Nordea complies with applicable requirements regarding the independence of the Board according to applicable European regulatory requirements and Finnish laws and regulations as well as requirements according to the Finnish Corporate Governance Code (the “Code”). Under the Code, the majority of the board members must be independent of the company, and at least two board members who are independent of the company must also be independent of the significant shareholders of the company. The Board meets this requirement.
The Board considers all the members elected by the shareholders at the 2022 Annual General Meeting to be independent of the Company according to the Code. No Board member elected by the shareholders at the 2022 AGM is employed by or works in an operative capacity at the Company.
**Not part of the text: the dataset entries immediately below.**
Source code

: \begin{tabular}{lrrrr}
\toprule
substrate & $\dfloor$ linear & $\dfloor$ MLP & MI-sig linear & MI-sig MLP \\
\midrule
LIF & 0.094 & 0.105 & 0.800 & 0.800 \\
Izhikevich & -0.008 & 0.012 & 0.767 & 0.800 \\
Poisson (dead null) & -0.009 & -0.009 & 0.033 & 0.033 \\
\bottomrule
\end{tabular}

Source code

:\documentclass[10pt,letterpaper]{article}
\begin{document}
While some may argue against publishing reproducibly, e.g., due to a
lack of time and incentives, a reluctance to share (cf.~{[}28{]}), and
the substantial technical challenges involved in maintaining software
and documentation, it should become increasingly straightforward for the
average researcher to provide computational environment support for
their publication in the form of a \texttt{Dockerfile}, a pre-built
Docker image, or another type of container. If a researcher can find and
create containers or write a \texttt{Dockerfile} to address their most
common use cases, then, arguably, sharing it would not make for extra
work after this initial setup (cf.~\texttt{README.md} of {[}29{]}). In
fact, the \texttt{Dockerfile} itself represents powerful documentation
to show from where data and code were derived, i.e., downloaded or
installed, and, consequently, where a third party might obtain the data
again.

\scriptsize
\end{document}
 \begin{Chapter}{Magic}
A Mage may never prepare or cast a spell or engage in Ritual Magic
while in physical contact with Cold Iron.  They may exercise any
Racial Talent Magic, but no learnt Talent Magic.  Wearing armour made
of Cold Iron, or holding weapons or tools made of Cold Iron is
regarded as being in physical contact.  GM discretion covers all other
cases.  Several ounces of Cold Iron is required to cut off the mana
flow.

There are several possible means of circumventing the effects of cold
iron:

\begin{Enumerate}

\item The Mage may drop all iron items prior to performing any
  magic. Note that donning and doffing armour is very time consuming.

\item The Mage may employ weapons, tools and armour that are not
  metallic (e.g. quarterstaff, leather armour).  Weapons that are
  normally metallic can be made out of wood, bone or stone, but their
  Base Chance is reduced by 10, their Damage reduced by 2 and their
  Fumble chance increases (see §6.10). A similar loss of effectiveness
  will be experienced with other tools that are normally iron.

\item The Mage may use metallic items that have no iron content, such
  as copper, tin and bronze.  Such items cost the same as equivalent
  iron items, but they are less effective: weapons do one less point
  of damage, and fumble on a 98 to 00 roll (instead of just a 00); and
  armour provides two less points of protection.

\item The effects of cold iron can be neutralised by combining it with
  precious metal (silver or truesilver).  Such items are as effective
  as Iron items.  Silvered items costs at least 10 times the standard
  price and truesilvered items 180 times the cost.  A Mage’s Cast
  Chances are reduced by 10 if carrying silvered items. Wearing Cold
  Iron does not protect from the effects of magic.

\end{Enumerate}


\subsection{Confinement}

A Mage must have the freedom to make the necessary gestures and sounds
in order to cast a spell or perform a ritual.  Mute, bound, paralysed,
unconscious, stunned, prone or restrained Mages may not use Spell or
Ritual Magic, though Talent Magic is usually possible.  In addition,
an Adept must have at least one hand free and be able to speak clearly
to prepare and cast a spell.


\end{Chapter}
The ordinary Board members and the deputy Board member appointed by the employees are employed by the Nordea Group and are therefore not independent of the Company according to the Code.
All Board members are furthermore considered independent in relation to the Company’s significant shareholders according to the Code. Sampo plc ceased to be a significant shareholder of the Company as of October 2021 and thus Torbjörn Magnusson, as the Managing Director of Sampo plc and Group CEO and President of Sampo Group, is considered independent of the Company’s significant shareholders.
The table shows the independence of the individual Board members in relation to Nordea Bank Abp as well as to the major shareholders.
|Elected by shareholders|
|Stephen Hester, Chair||Yes||Yes|
|Torbjörn Magnusson, Vice Chair||Yes||Yes|
|Petra van Hoeken||Yes||Yes|
|Appointed by employees*|
|Dorrit Groth Brandt||No||Yes|
|Hans Christian Riise||No||Yes|
* One of the appointed members is a deputy member. Who this is changes every year according to a rotating schedule.